[Task objective] An exact repetition of the records is required. Leave nothing out.

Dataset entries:
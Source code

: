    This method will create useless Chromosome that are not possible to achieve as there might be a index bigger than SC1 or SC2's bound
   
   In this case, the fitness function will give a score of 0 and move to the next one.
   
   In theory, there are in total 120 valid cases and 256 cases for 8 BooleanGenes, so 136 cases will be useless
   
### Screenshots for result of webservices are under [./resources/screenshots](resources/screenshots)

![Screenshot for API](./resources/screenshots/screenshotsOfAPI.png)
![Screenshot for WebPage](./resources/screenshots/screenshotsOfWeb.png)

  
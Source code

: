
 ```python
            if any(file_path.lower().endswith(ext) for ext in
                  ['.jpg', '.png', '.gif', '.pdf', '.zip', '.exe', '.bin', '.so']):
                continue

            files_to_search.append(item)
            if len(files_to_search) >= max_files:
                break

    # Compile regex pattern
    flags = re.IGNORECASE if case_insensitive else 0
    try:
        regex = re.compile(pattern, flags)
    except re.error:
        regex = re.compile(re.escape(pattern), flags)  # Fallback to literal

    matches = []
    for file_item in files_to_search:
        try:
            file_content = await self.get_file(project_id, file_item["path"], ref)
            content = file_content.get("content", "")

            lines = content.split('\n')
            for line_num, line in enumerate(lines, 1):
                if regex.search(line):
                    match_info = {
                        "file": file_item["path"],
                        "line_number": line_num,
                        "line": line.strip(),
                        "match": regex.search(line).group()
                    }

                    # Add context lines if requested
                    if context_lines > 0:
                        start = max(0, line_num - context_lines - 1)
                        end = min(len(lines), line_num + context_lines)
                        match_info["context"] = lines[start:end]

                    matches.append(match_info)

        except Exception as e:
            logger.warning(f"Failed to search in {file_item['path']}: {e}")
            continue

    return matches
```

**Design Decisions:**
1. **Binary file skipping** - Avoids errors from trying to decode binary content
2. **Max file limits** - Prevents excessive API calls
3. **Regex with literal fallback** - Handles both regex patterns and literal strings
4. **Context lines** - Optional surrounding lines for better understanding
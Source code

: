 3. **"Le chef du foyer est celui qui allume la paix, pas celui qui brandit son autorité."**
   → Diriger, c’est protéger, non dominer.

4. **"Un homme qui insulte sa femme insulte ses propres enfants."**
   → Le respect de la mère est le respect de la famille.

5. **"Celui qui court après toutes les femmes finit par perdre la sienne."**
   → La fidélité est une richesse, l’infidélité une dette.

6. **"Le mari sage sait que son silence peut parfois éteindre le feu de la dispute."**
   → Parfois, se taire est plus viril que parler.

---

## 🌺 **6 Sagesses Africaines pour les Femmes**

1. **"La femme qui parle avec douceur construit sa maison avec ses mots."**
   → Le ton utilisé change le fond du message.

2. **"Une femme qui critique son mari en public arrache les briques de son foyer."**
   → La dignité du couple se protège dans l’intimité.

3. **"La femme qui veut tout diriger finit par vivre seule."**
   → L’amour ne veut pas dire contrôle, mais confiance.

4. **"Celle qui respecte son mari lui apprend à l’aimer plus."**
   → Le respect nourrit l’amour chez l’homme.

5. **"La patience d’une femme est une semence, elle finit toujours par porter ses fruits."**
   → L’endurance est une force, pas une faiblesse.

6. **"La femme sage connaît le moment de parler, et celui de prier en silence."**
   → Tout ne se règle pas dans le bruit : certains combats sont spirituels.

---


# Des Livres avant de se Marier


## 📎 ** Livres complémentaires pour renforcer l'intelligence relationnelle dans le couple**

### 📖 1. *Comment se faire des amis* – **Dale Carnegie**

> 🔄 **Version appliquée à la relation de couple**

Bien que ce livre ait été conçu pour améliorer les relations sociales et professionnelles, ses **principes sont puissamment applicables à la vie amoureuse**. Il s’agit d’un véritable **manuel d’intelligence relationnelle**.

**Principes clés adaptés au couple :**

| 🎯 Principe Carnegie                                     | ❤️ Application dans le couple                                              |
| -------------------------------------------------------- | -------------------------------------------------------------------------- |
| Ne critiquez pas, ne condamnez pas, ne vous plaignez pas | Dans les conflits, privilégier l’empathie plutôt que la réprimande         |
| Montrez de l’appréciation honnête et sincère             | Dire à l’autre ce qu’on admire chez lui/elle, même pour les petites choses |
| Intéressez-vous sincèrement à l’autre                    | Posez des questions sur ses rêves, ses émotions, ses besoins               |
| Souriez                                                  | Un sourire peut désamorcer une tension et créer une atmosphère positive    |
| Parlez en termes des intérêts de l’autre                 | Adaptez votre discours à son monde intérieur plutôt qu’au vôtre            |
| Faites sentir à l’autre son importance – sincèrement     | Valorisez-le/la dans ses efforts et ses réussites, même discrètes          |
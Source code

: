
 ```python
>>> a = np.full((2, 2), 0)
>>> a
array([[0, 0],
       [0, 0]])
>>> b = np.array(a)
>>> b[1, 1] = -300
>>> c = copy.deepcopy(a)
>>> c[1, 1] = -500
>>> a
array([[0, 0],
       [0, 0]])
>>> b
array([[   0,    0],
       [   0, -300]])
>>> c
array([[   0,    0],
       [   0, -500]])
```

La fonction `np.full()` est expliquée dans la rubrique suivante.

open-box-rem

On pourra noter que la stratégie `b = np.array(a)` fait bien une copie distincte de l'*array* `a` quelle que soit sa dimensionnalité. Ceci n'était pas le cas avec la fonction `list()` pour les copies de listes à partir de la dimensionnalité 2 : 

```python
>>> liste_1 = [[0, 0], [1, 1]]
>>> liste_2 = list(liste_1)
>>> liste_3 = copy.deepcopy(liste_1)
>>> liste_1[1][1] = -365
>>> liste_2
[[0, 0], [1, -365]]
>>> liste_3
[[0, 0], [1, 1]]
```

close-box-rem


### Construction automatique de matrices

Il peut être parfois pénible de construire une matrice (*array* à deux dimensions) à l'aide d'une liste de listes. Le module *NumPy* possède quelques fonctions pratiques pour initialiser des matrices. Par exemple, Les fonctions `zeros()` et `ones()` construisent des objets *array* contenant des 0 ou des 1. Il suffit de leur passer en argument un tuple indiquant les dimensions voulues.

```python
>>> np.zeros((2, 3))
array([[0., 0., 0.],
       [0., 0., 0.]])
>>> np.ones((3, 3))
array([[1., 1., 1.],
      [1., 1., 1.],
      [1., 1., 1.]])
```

[Output of the task]
Source code

:    This method will create useless Chromosome that are not possible to achieve as there might be a index bigger than SC1 or SC2's bound
   
   In this case, the fitness function will give a score of 0 and move to the next one.
   
   In theory, there are in total 120 valid cases and 256 cases for 8 BooleanGenes, so 136 cases will be useless
   
### Screenshots for result of webservices are under [./resources/screenshots](resources/screenshots)

![Screenshot for API](./resources/screenshots/screenshotsOfAPI.png)
![Screenshot for WebPage](./resources/screenshots/screenshotsOfWeb.png)

  
Source code

:
 ```python
            if any(file_path.lower().endswith(ext) for ext in
                  ['.jpg', '.png', '.gif', '.pdf', '.zip', '.exe', '.bin', '.so']):
                continue

            files_to_search.append(item)
            if len(files_to_search) >= max_files:
                break

    # Compile regex pattern
    flags = re.IGNORECASE if case_insensitive else 0
    try:
        regex = re.compile(pattern, flags)
    except re.error:
        regex = re.compile(re.escape(pattern), flags)  # Fallback to literal

    matches = []
    for file_item in files_to_search:
        try:
            file_content = await self.get_file(project_id, file_item["path"], ref)
            content = file_content.get("content", "")

            lines = content.split('\n')
            for line_num, line in enumerate(lines, 1):
                if regex.search(line):
                    match_info = {
                        "file": file_item["path"],
                        "line_number": line_num,
                        "line": line.strip(),
                        "match": regex.search(line).group()
                    }

                    # Add context lines if requested
                    if context_lines > 0:
                        start = max(0, line_num - context_lines - 1)
                        end = min(len(lines), line_num + context_lines)
                        match_info["context"] = lines[start:end]

                    matches.append(match_info)

        except Exception as e:
            logger.warning(f"Failed to search in {file_item['path']}: {e}")
            continue

    return matches
```

**Design Decisions:**
1. **Binary file skipping** - Avoids errors from trying to decode binary content
2. **Max file limits** - Prevents excessive API calls
3. **Regex with literal fallback** - Handles both regex patterns and literal strings
4. **Context lines** - Optional surrounding lines for better understanding
Source code

: 3. **"Le chef du foyer est celui qui allume la paix, pas celui qui brandit son autorité."**
   → Diriger, c’est protéger, non dominer.

4. **"Un homme qui insulte sa femme insulte ses propres enfants."**
   → Le respect de la mère est le respect de la famille.

5. **"Celui qui court après toutes les femmes finit par perdre la sienne."**
   → La fidélité est une richesse, l’infidélité une dette.

6. **"Le mari sage sait que son silence peut parfois éteindre le feu de la dispute."**
   → Parfois, se taire est plus viril que parler.

---

## 🌺 **6 Sagesses Africaines pour les Femmes**

1. **"La femme qui parle avec douceur construit sa maison avec ses mots."**
   → Le ton utilisé change le fond du message.

2. **"Une femme qui critique son mari en public arrache les briques de son foyer."**
   → La dignité du couple se protège dans l’intimité.

3. **"La femme qui veut tout diriger finit par vivre seule."**
   → L’amour ne veut pas dire contrôle, mais confiance.

4. **"Celle qui respecte son mari lui apprend à l’aimer plus."**
   → Le respect nourrit l’amour chez l’homme.

5. **"La patience d’une femme est une semence, elle finit toujours par porter ses fruits."**
   → L’endurance est une force, pas une faiblesse.

6. **"La femme sage connaît le moment de parler, et celui de prier en silence."**
   → Tout ne se règle pas dans le bruit : certains combats sont spirituels.

---


# Des Livres avant de se Marier


## 📎 ** Livres complémentaires pour renforcer l'intelligence relationnelle dans le couple**

### 📖 1. *Comment se faire des amis* – **Dale Carnegie**

> 🔄 **Version appliquée à la relation de couple**

Bien que ce livre ait été conçu pour améliorer les relations sociales et professionnelles, ses **principes sont puissamment applicables à la vie amoureuse**. Il s’agit d’un véritable **manuel d’intelligence relationnelle**.

**Principes clés adaptés au couple :**

| 🎯 Principe Carnegie                                     | ❤️ Application dans le couple                                              |
| -------------------------------------------------------- | -------------------------------------------------------------------------- |
| Ne critiquez pas, ne condamnez pas, ne vous plaignez pas | Dans les conflits, privilégier l’empathie plutôt que la réprimande         |
| Montrez de l’appréciation honnête et sincère             | Dire à l’autre ce qu’on admire chez lui/elle, même pour les petites choses |
| Intéressez-vous sincèrement à l’autre                    | Posez des questions sur ses rêves, ses émotions, ses besoins               |
| Souriez                                                  | Un sourire peut désamorcer une tension et créer une atmosphère positive    |
| Parlez en termes des intérêts de l’autre                 | Adaptez votre discours à son monde intérieur plutôt qu’au vôtre            |
| Faites sentir à l’autre son importance – sincèrement     | Valorisez-le/la dans ses efforts et ses réussites, même discrètes          |
Source code

:
 ```python
>>> a = np.full((2, 2), 0)
>>> a
array([[0, 0],
       [0, 0]])
>>> b = np.array(a)
>>> b[1, 1] = -300
>>> c = copy.deepcopy(a)
>>> c[1, 1] = -500
>>> a
array([[0, 0],
       [0, 0]])
>>> b
array([[   0,    0],
       [   0, -300]])
>>> c
array([[   0,    0],
       [   0, -500]])
```

La fonction `np.full()` est expliquée dans la rubrique suivante.

open-box-rem

On pourra noter que la stratégie `b = np.array(a)` fait bien une copie distincte de l'*array* `a` quelle que soit sa dimensionnalité. Ceci n'était pas le cas avec la fonction `list()` pour les copies de listes à partir de la dimensionnalité 2 : 

```python
>>> liste_1 = [[0, 0], [1, 1]]
>>> liste_2 = list(liste_1)
>>> liste_3 = copy.deepcopy(liste_1)
>>> liste_1[1][1] = -365
>>> liste_2
[[0, 0], [1, -365]]
>>> liste_3
[[0, 0], [1, 1]]
```

close-box-rem


### Construction automatique de matrices

Il peut être parfois pénible de construire une matrice (*array* à deux dimensions) à l'aide d'une liste de listes. Le module *NumPy* possède quelques fonctions pratiques pour initialiser des matrices. Par exemple, Les fonctions `zeros()` et `ones()` construisent des objets *array* contenant des 0 ou des 1. Il suffit de leur passer en argument un tuple indiquant les dimensions voulues.

```python
>>> np.zeros((2, 3))
array([[0., 0., 0.],
       [0., 0., 0.]])
>>> np.ones((3, 3))
array([[1., 1., 1.],
      [1., 1., 1.],
      [1., 1., 1.]])
```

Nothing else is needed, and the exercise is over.